In 2011, cultural critic and music writer Simon Reynolds published his treatise on music (and society’s) fetishism of nostalgia; Retromania. In the book, he laments what he sees as a lost decade (2000-2010) that (according to him) saw no new innovations in music. His central thesis is that after the whirlwind of the “new” that was the 1960s, Bowie’s upending of social mores and musical barriers alongside punk’s year zero approach in the 1970s, the shiny pop music and experimentation of post-punk in the 1980s, and the proliferation of innovative dance music in the 1990s, the first decade of the new century had nowhere to go and no appetite to even attempt to develop new forms of music and culture. Although he bemoans the fact that much of the music of previous eras consisted of recycled forms of previous innovations, until the new millennium there were always new ideas and unique contexts that allowed for innovation and progress. In short, there is nothing new under the sun.

It’s a few years now since I first published an article in Tidings of Magpies on my love for the cutting-edge Ugandan electronica/hip-hop label Nyege Nyege Tapes and its sister label Hakuna Kulala. I finished that article on a portentous note, wondering how long it would be before the record company vultures swooped down and co-opted and commercialized what was a vibrant and beautiful underground community.
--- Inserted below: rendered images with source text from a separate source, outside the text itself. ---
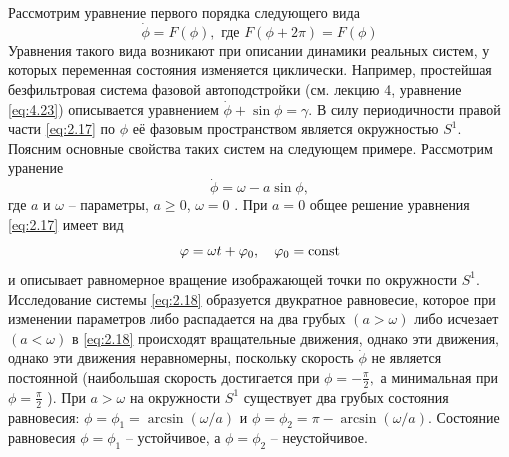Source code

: Рассмотрим  уравнение первого порядка следующего вида
\begin{equation}
    \label{eq:2.17}
    \dot \phi = F(\phi) , \text{ где } F( \phi + 2 \pi) = F( \phi ) 
\end{equation}
Уравнения такого вида возникают при описании динамики реальных систем, у которых переменная состояния изменяется циклически. Например, простейшая безфильтровая система фазовой автоподстройки (см. лекцию 4, уравнение \eqref{eq:4.23}) описывается уравнением $\dot \phi + \sin \phi = \gamma$. В силу периодичности правой части \eqref{eq:2.17} по $\phi$ её фазовым пространством является окружностью $S^1$. Поясним основные свойства таких систем на следующем примере. Рассмотрим уранение
\begin{equation}
    \label{eq:2.18}
    \dot \phi = \omega - a \sin \phi   , 
\end{equation}
где $a$ и $ \omega$ -- параметры, $a\geq0$, $\omega=0$ . При $a=0$ общее решение уравнения \eqref{eq:2.17} имеет вид
\begin{equation}
    \label{eq:}
    \varphi = \omega t + \varphi_0, \quad \varphi_0= \textrm{const}
\end{equation}
и описывает равномерное вращение изображающей точки по окружности $S^1$. Исследование системы \eqref{eq:2.18} образуется двукратное равновесие, которое при изменении параметров либо распадается на два грубых $(a > \omega)$ либо исчезает  $(a<\omega)$ в \eqref{eq:2.18} происходят вращательные движения, однако эти движения, однако эти движения неравномерны, поскольку скорость $\dot \phi$ не является постоянной (наибольшая скорость достигается при $\phi = - \frac{\pi}{2},$ а минимальная при  $\phi = \frac{\pi}{2}$ ). При $a>\omega$ на окружности $S^1$ существует два грубых состояния равновесия: $\phi = \phi_1 = \arcsin(\omega/a)$ и $\phi = \phi_2= \pi - \arcsin(\omega/a)$. Состояние равновесия $\phi=\phi_1$ -- устойчивое, а $\phi = \phi_2$ -- неустойчивое.

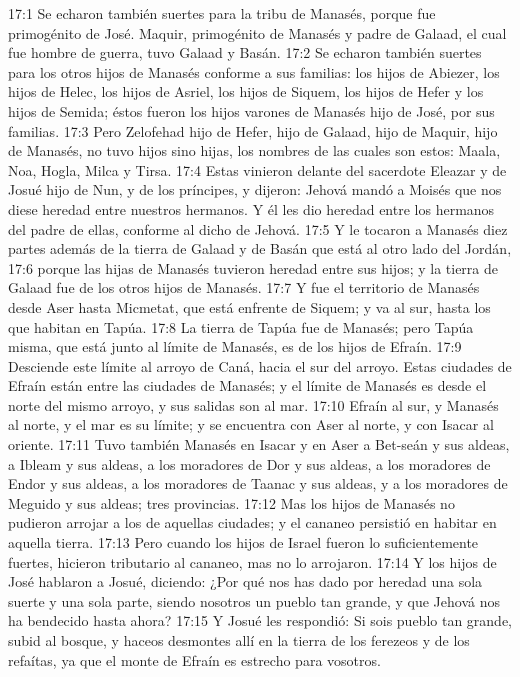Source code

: 17:1 Se echaron también suertes para la tribu de Manasés, porque fue primogénito de José. Maquir, primogénito de Manasés y padre de Galaad, el cual fue hombre de guerra, tuvo Galaad y Basán.  
17:2 Se echaron también suertes para los otros hijos de Manasés conforme a sus familias: los hijos de Abiezer, los hijos de Helec, los hijos de Asriel, los hijos de Siquem, los hijos de Hefer y los hijos de Semida; éstos fueron los hijos varones de Manasés hijo de José, por sus familias.  
17:3 Pero Zelofehad hijo de Hefer, hijo de Galaad, hijo de Maquir, hijo de Manasés, no tuvo hijos sino hijas, los nombres de las cuales son estos: Maala, Noa, Hogla, Milca y Tirsa.  
17:4 Estas vinieron delante del sacerdote Eleazar y de Josué hijo de Nun, y de los príncipes, y dijeron: Jehová mandó a Moisés que nos diese heredad entre nuestros hermanos. Y él les dio heredad entre los hermanos del padre de ellas, conforme al dicho de Jehová.  
17:5 Y le tocaron a Manasés diez partes además de la tierra de Galaad y de Basán que está al otro lado del Jordán,  
17:6 porque las hijas de Manasés tuvieron heredad entre sus hijos; y la tierra de Galaad fue de los otros hijos de Manasés.  
17:7 Y fue el territorio de Manasés desde Aser hasta Micmetat, que está enfrente de Siquem; y va al sur, hasta los que habitan en Tapúa.  
17:8 La tierra de Tapúa fue de Manasés; pero Tapúa misma, que está junto al límite de Manasés, es de los hijos de Efraín.  
17:9 Desciende este límite al arroyo de Caná, hacia el sur del arroyo. Estas ciudades de Efraín están entre las ciudades de Manasés; y el límite de Manasés es desde el norte del mismo arroyo, y sus salidas son al mar.  
17:10 Efraín al sur, y Manasés al norte, y el mar es su límite; y se encuentra con Aser al norte, y con Isacar al oriente.  
17:11 Tuvo también Manasés en Isacar y en Aser a Bet-seán y sus aldeas, a Ibleam y sus aldeas, a los moradores de Dor y sus aldeas, a los moradores de Endor y sus aldeas, a los moradores de Taanac y sus aldeas, y a los moradores de Meguido y sus aldeas; tres provincias.  
17:12 Mas los hijos de Manasés no pudieron arrojar a los de aquellas ciudades; y el cananeo persistió en habitar en aquella tierra.  
17:13 Pero cuando los hijos de Israel fueron lo suficientemente fuertes, hicieron tributario al cananeo, mas no lo arrojaron. 
17:14 Y los hijos de José hablaron a Josué, diciendo: ¿Por qué nos has dado por heredad una sola suerte y una sola parte, siendo nosotros un pueblo tan grande, y que Jehová nos ha bendecido hasta ahora?  
17:15 Y Josué les respondió: Si sois pueblo tan grande, subid al bosque, y haceos desmontes allí en la tierra de los ferezeos y de los refaítas, ya que el monte de Efraín es estrecho para vosotros.  
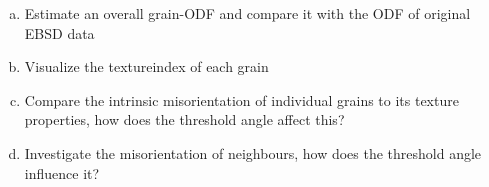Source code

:\begin{frame}



  \begin{Exercise}
    \begin{enumerate}[a)]
    \item Estimate an overall grain-ODF and compare it with the ODF of
      original EBSD data
    \item Visualize the textureindex of each grain
    \item Compare the intrinsic misorientation of individual grains to its
      texture properties, how does the threshold angle affect this?
    \item Investigate the misorientation of neighbours, how does the threshold
      angle influence it?
    \end{enumerate}
  \end{Exercise}

\end{frame}



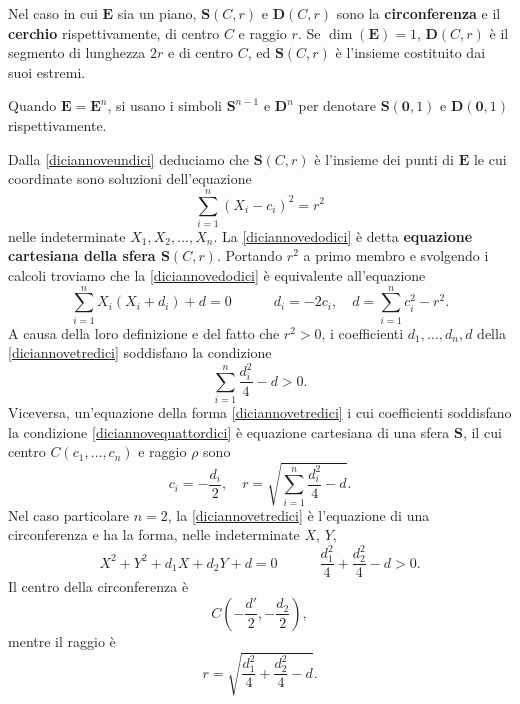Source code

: \documentclass{article}
\theoremstyle{plain}
\theoremstyle{definition}
\theoremstyle{remark}
\begin{document}
\vspace{10pt}

Nel caso in cui $\mathbf{E}$ sia un piano, $\mathbf{S}(C, r)$ e $\mathbf{D}(C, r)$ sono la 
\textbf{circonferenza} e il \textbf{cerchio} rispettivamente, di centro $C$ e raggio $r$.
Se $\dim(\mathbf{E}) = 1$, $\mathbf{D}(C, r)$ è il segmento di lunghezza $2r$ e di centro $C$, ed 
$\mathbf{S}(C, r)$ è l'insieme costituito dai suoi estremi.

\vspace{10pt}

Quando $\mathbf{E} = \mathbf{E}^n$, si usano i simboli $\mathbf{S}^{n-1}$ e $\mathbf{D}^n$ per denotare 
$\mathbf{S}(\mathbf{0}, 1)$ e $\mathbf{D}(\mathbf{0}, 1)$ rispettivamente.

\vspace{10pt}

Dalla \ref{diciannoveundici} deduciamo che $\mathbf{S}(C, r)$ è l'insieme dei punti di $\mathbf{E}$ le cui 
coordinate sono soluzioni dell'equazione
\begin{equation}\label{diciannovedodici}
\sum_{i=1}^{n}(X_i - c_i)^2 = r^2 
\end{equation}
nelle indeterminate $X_1, X_2, \ldots, X_n$. La \ref{diciannovedodici} è detta \textbf{equazione cartesiana della sfera $\mathbf{S}(C, r)$}. 
Portando $r^2$ a primo membro e svolgendo i calcoli troviamo che la \ref{diciannovedodici} è equivalente 
all'equazione
\begin{equation}\label{diciannovetredici}
\sum_{i=1}^{n}X_i(X_i+d_i) + d = 0\quad\quad\quad d_i = -2c_i,\quad d = \sum_{i=1}^{n}c_i^2 - r^2.
\end{equation}
A causa della loro definizione 
e del fatto che $r^2 > 0$, i coefficienti $d_1, \ldots, d_n, d$ della \ref{diciannovetredici} soddisfano la condizione
\begin{equation}\label{diciannovequattordici}
\sum_{i=1}^{n}\dfrac{d_i^2}{4} - d > 0.
\end{equation}
Viceversa, un'equazione della forma \ref{diciannovetredici} i cui coefficienti soddisfano la condizione 
\ref{diciannovequattordici} è equazione cartesiana di una sfera $\mathbf{S}$, il cui centro 
$C(c_1, \ldots, c_n)$ e raggio $\rho$ sono
\[c_i = -\frac{d_i}{2}, \quad r = \sqrt{\sum_{i=1}^{n}\dfrac{d_i^2}{4} - d}.\]
Nel caso particolare $n = 2$, la \ref{diciannovetredici} è l'equazione di una circonferenza e ha la forma, 
nelle indeterminate $X$, $Y$,
\begin{equation}\label{diciannovequindici}
X^2 + Y^2 + d_1 X + d_2 Y + d = 0 \quad\quad\quad\dfrac{d_1^2}{4} + \dfrac{d_2^2}{4} - d > 0.
\end{equation}
Il centro della circonferenza è 
\[C\left(-\frac{d'}{2}, -\frac{d_2}{2}\right),\]
mentre il raggio è
\[r = \sqrt{\dfrac{d_1^2}{4} + \frac{d_2^2}{4} - d}.\]
\end{document}
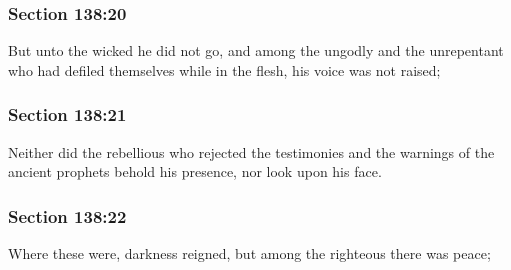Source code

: 	\subsubsection{Section 138:20} %
		\label{DC138-20}

		But unto the wicked he did not go, and among the ungodly and the unrepentant who had defiled themselves while in the flesh, his voice was not raised;


	\subsubsection{Section 138:21} %
		\label{DC138-21}

		Neither did the rebellious who rejected the testimonies and the warnings of the ancient prophets behold his presence, nor look upon his face.


	\subsubsection{Section 138:22} %
		\label{DC138-22}

		Where these were, darkness reigned, but among the righteous there was peace;


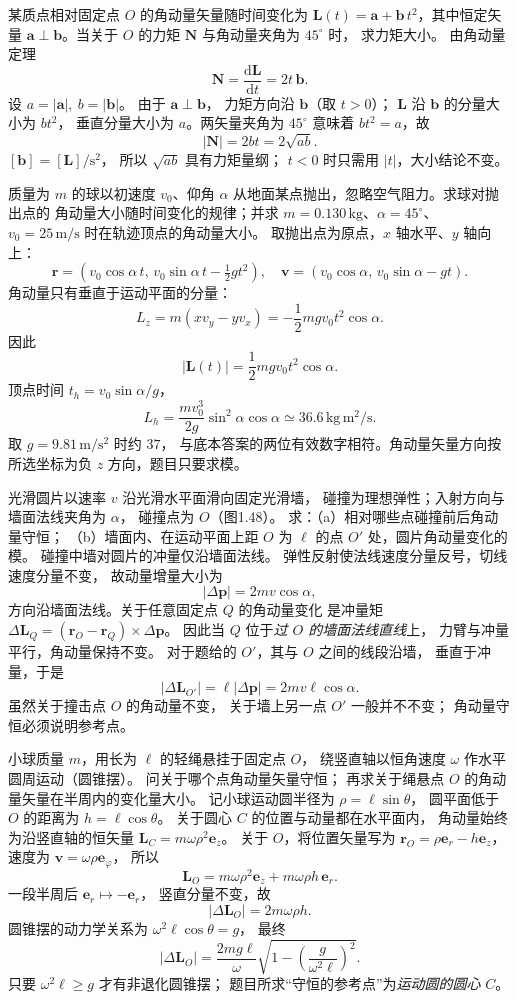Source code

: 某质点相对固定点 $O$ 的角动量矢量随时间变化为
$\bm L(t)=\bm a+\bm b\,t^2$，其中恒定矢量
$\bm a\perp\bm b$。当关于 $O$ 的力矩
$\bm N$ 与角动量夹角为 $45^\circ$ 时，
求力矩大小。
\exsolution
由角动量定理
\[
\bm N=\frac{\mathrm d\bm L}{\mathrm dt}=2t\,\bm b.
\]
设 $a=|\bm a|,\ b=|\bm b|$。
由于 $\bm a\perp\bm b$，
力矩方向沿 $\bm b$（取 $t>0$）；
$\bm L$ 沿 $\bm b$ 的分量大小为 $bt^2$，
垂直分量大小为 $a$。两矢量夹角为 $45^\circ$ 意味着
$bt^2=a$，故
\[
\boxed{|\bm N|=2bt=2\sqrt{ab}}.
\]
\excheck $[\bm b]=[\bm L]/\mathrm s^2$，
所以 $\sqrt{ab}$ 具有力矩量纲；
$t<0$ 时只需用 $|t|$，大小结论不变。

质量为 $m$ 的球以初速度 $v_0$、仰角 $\alpha$
从地面某点抛出，忽略空气阻力。求球对抛出点的
角动量大小随时间变化的规律；并求
$m=0.130\,\mathrm{kg}$、$\alpha=45^\circ$、
$v_0=25\,\mathrm{m/s}$ 时在轨迹顶点的角动量大小。
\exsolution
取抛出点为原点，$x$ 轴水平、$y$ 轴向上：
\[
\bm r=(v_0\cos\alpha\,t,\,
v_0\sin\alpha\,t-\tfrac12gt^2),\quad
\bm v=(v_0\cos\alpha,\,v_0\sin\alpha-gt).
\]
角动量只有垂直于运动平面的分量：
\[
L_z=m(xv_y-yv_x)=-\frac12mgv_0t^2\cos\alpha.
\]
因此
\[
\boxed{|\bm L(t)|=\frac12mgv_0t^2\cos\alpha}.
\]
顶点时间 $t_h=v_0\sin\alpha/g$，
\[
\boxed{L_h=\frac{mv_0^3}{2g}\sin^2\alpha\cos\alpha
\simeq36.6\,\mathrm{kg\,m^2/s}}.
\]
\excheck 取 $g=9.81\,\mathrm{m/s^2}$ 时约 $37$，
与底本答案的两位有效数字相符。角动量矢量方向按
所选坐标为负 $z$ 方向，题目只要求模。

光滑圆片以速率 $v$ 沿光滑水平面滑向固定光滑墙，
碰撞为理想弹性；入射方向与墙面法线夹角为 $\alpha$，
碰撞点为 $O$（图1.48）。
求：（a）相对哪些点碰撞前后角动量守恒；
（b）墙面内、在运动平面上距 $O$ 为 $\ell$ 的点 $O'$
处，圆片角动量变化的模。
\exsolution
碰撞中墙对圆片的冲量仅沿墙面法线。
弹性反射使法线速度分量反号，切线速度分量不变，
故动量增量大小为
\[
|\Delta\bm p|=2mv\cos\alpha,
\]
方向沿墙面法线。关于任意固定点 $Q$ 的角动量变化
是冲量矩
$\Delta\bm L_Q=(\bm r_O-\bm r_Q)\times\Delta\bm p$。
因此当 $Q$ 位于\emph{过 $O$ 的墙面法线直线}上，
力臂与冲量平行，角动量保持不变。
对于题给的 $O'$，其与 $O$ 之间的线段沿墙，
垂直于冲量，于是
\[
\boxed{|\Delta\bm L_{O'}|
=\ell|\Delta\bm p|=2mv\ell\cos\alpha}.
\]
\excheck 虽然关于撞击点 $O$ 的角动量不变，
关于墙上另一点 $O'$ 一般并不不变；
角动量守恒必须说明参考点。

小球质量 $m$，用长为 $\ell$ 的轻绳悬挂于固定点 $O$，
绕竖直轴以恒角速度 $\omega$ 作水平圆周运动（圆锥摆）。
问关于哪个点角动量矢量守恒；
再求关于绳悬点 $O$ 的角动量矢量在半周内的变化量大小。
\exsolution
记小球运动圆半径为 $\rho=\ell\sin\theta$，
圆平面低于 $O$ 的距离为 $h=\ell\cos\theta$。
关于圆心 $C$ 的位置与动量都在水平面内，
角动量始终为沿竖直轴的恒矢量
$\bm L_C=m\omega\rho^2\bm e_z$。
关于 $O$，将位置矢量写为
$\bm r_{O}=\rho\bm e_r-h\bm e_z$，速度为
$\bm v=\omega\rho\bm e_\varphi$，
所以
\[
\bm L_O
=m\omega\rho^2\bm e_z+
m\omega\rho h\,\bm e_r .
\]
一段半周后 $\bm e_r\mapsto-\bm e_r$，
竖直分量不变，故
\[
|\Delta\bm L_O|=2m\omega\rho h.
\]
圆锥摆的动力学关系为
$\omega^2\ell\cos\theta=g$，
最终
\[
\boxed{|\Delta\bm L_O|
=\frac{2mg\ell}{\omega}
\sqrt{1-\left(\frac g{\omega^2\ell}\right)^2}}.
\]
\excheck 只要 $\omega^2\ell\ge g$ 才有非退化圆锥摆；
题目所求“守恒的参考点”为\emph{运动圆的圆心} $C$。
Fast forward two and half years and thanks to that article, Nyege Nyege’s press team got in touch with TOM and asked if we would be interested in reviewing the new record by Sisso & Maiko (out May 10).  Seeing as it was buying the compilation of fresh and frantic Tanzanian Singeli sounds put together by Sisso back in 2017 that acted as my introduction to Nyege Nyege Tapes (current total number of NN/HK records on shelf: 46), I thought it would be the ideal time to take stock and see how the world’s most forward-thinking label has fared over the last two and a half years.     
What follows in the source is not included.